Re: What's a good default TTL for DNS keys in the kernel
From: Florian Weimer
Date: Wed Apr 15 2020 - 05:44:48 EST
* David Howells:
> Since key.dns_resolver isn't given a TTL for the address information obtained
> for getaddrinfo(), no expiry is set on dns_resolver keys in the kernel for
> NFS, CIFS or Ceph. AFS gets one if it looks up a cell SRV or AFSDB record
> because that is looked up in the DNS directly, but it doesn't look up A or
> AAAA records, so doesn't get an expiry for the addresses themselves.
>
> I've previously asked the libc folks if there's a way to get this information
> exposed in struct addrinfo, but I don't think that ended up going anywhere -
> and, in any case, would take a few years to work through the system.
>
> For the moment, I think I should put a default on any dns_resolver keys and
> have it applied either by the kernel (configurable with a /proc/sys/ setting)
> or by the key.dnf_resolver program (configurable with an /etc file).
>
> Any suggestion as to the preferred default TTL? 10 minutes?
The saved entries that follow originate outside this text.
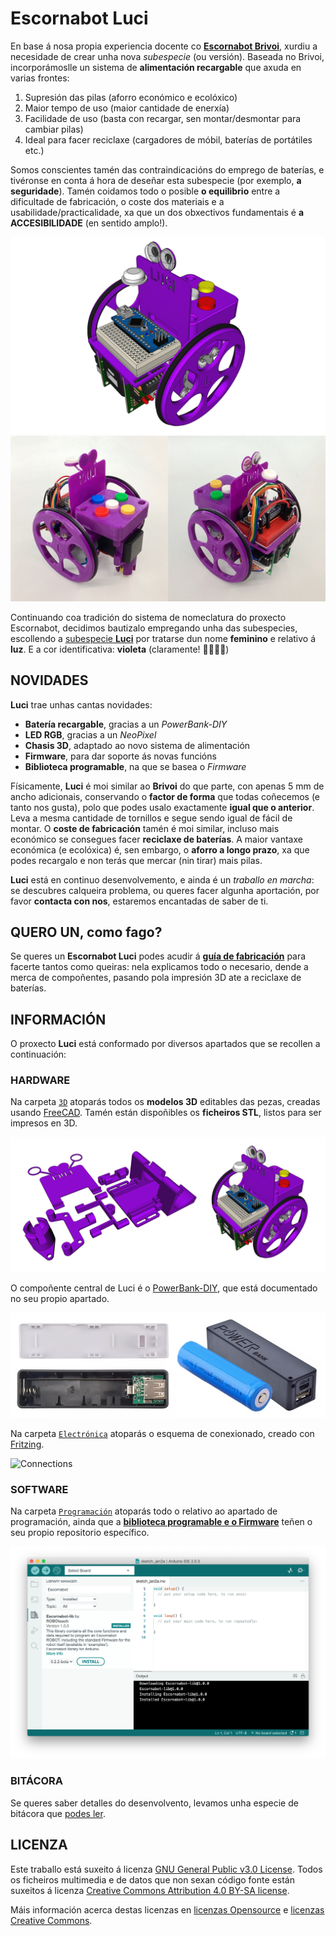 # Escornabot Luci

En base á nosa propia experiencia docente co [**Escornabot Brivoi**](https://www.escornabot.org/wiki/index.php?title=Archivo:Brivoi-001.jpg), xurdiu a necesidade de crear unha nova *subespecie* (ou versión). Baseada no Brivoi, incorporámoslle un sistema de **alimentación recargable** que axuda en varias frontes:

1. Supresión das pilas (aforro económico e ecolóxico)
2. Maior tempo de uso (maior cantidade de enerxía)
3. Facilidade de uso (basta con recargar, sen montar/desmontar para cambiar pilas)
4. Ideal para facer reciclaxe (cargadores de móbil, baterías de portátiles etc.)

Somos conscientes tamén das contraindicacións do emprego de baterías, e tivéronse en conta á hora de deseñar esta subespecie (por exemplo, **a seguridade**). Tamén coidamos todo o posible **o equilibrio** entre a dificultade de fabricación, o coste dos materiais e a usabilidade/practicalidade, xa que un dos obxectivos fundamentais é **a ACCESIBILIDADE** (en sentido amplo!).

![Luci 3D](imaxes/Luci3D.png)
![Luci prototipo](imaxes/Luci.jpg)

Continuando coa tradición do sistema de nomeclatura do proxecto Escornabot, decidimos bautizalo empregando unha das subespecies, escollendo a [subespecie **Luci**](https://species.wikimedia.org/wiki/Lucanus_luci) por tratarse dun nome **feminino** e relativo á **luz**. E a cor identificativa: **violeta** (claramente! 🙆🏽‍♀️😊)

## NOVIDADES

**Luci** trae unhas cantas novidades:

* **Batería recargable**, gracias a un *PowerBank-DIY*
* **LED RGB**, gracias a un *NeoPixel*
* **Chasis 3D**, adaptado ao novo sistema de alimentación
* **Firmware**, para dar soporte ás novas funcións
* **Biblioteca programable**, na que se basea o *Firmware*

Físicamente, **Luci** é moi similar ao **Brivoi** do que parte, con apenas 5 mm de ancho adicionais, conservando o **factor de forma** que todas coñecemos (e tanto nos gusta), polo que podes usalo exactamente **igual que o anterior**. Leva a mesma cantidade de tornillos e segue sendo igual de fácil de montar. O **coste de fabricación** tamén é moi similar, incluso mais económico se consegues facer **reciclaxe de baterías**. A maior vantaxe económica (e ecolóxica) é, sen embargo, o **aforro a longo prazo**, xa que podes recargalo e non terás que mercar (nin tirar) mais pilas.

**Luci** está en continuo desenvolvemento, e ainda é un *traballo en marcha*: se descubres calqueira problema, ou queres facer algunha aportación, por favor **contacta con nos**, estaremos encantadas de saber de ti.

## QUERO UN, como fago?

Se queres un **Escornabot Luci** podes acudir á [**guía de fabricación**](FABRICACIÓN.md) para facerte tantos como queiras: nela explicamos todo o necesario, dende a merca de compoñentes, pasando pola impresión 3D ate a reciclaxe de baterías.


## INFORMACIÓN

O proxecto **Luci** está conformado por diversos apartados que se recollen a continuación:

### HARDWARE

Na carpeta [`3D`](3D) atoparás todos os **modelos 3D** editables das pezas, creadas usando [FreeCAD](https://freecad.org). Tamén están dispoñibles os **ficheiros STL**, listos para ser impresos en 3D.

![Pezas3D](imaxes/prototipo-rematado.png)

O compoñente central de Luci é o [PowerBank-DIY](POWERBANK.md), que está documentado no seu propio apartado.

![PowerBank-DIY](imaxes/powerbank-diy.jpg)

Na carpeta [`Electrónica`](Electrónica) atoparás o esquema de conexionado, creado con [Fritzing](https://fritzing.org).

![Connections](Electrónica/Luci_conexións.png)

### SOFTWARE

Na carpeta [`Programación`](Programación) atoparás todo o relativo ao apartado de programación, ainda que a [**biblioteca programable e o Firmware**](https://github.com/roboteach-es/escornabot-lib) teñen o seu propio repositorio específico.

[![Biblioteca Arduino](imaxes/Arduino2-libraries.png)](https://github.com/roboteach-es/escornabot-lib)

### BITÁCORA

Se queres saber detalles do desenvolvento, levamos unha especie de bitácora que [podes ler](DESENVOLVEMENTO.md).

## LICENZA

Este traballo está suxeito á licenza [GNU General Public v3.0 License](LICENSE-GPLV30). Todos os ficheiros multimedia e de datos que non sexan código fonte están suxeitos á licenza [Creative Commons Attribution 4.0 BY-SA license](LICENSE-CCBYSA40).

Máis información acerca destas licenzas en [licenzas Opensource](https://opensource.org/licenses/) e [licenzas Creative Commons](https://creativecommons.org/licenses/).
You can get the real TTL if you do a DNS resolution on the name and
match the addresses against what you get out of the NSS functions. If
they match, you can use the TTL from DNS. Hackish, but it does give you
*some* TTL value.
The question remains what the expected impact of TTL expiry is. Will
the kernel just perform a new DNS query if it needs one? Or would you
expect that (say) the NFS client rechecks the addresses after TTL expiry
and if they change, reconnect to a new NFS server?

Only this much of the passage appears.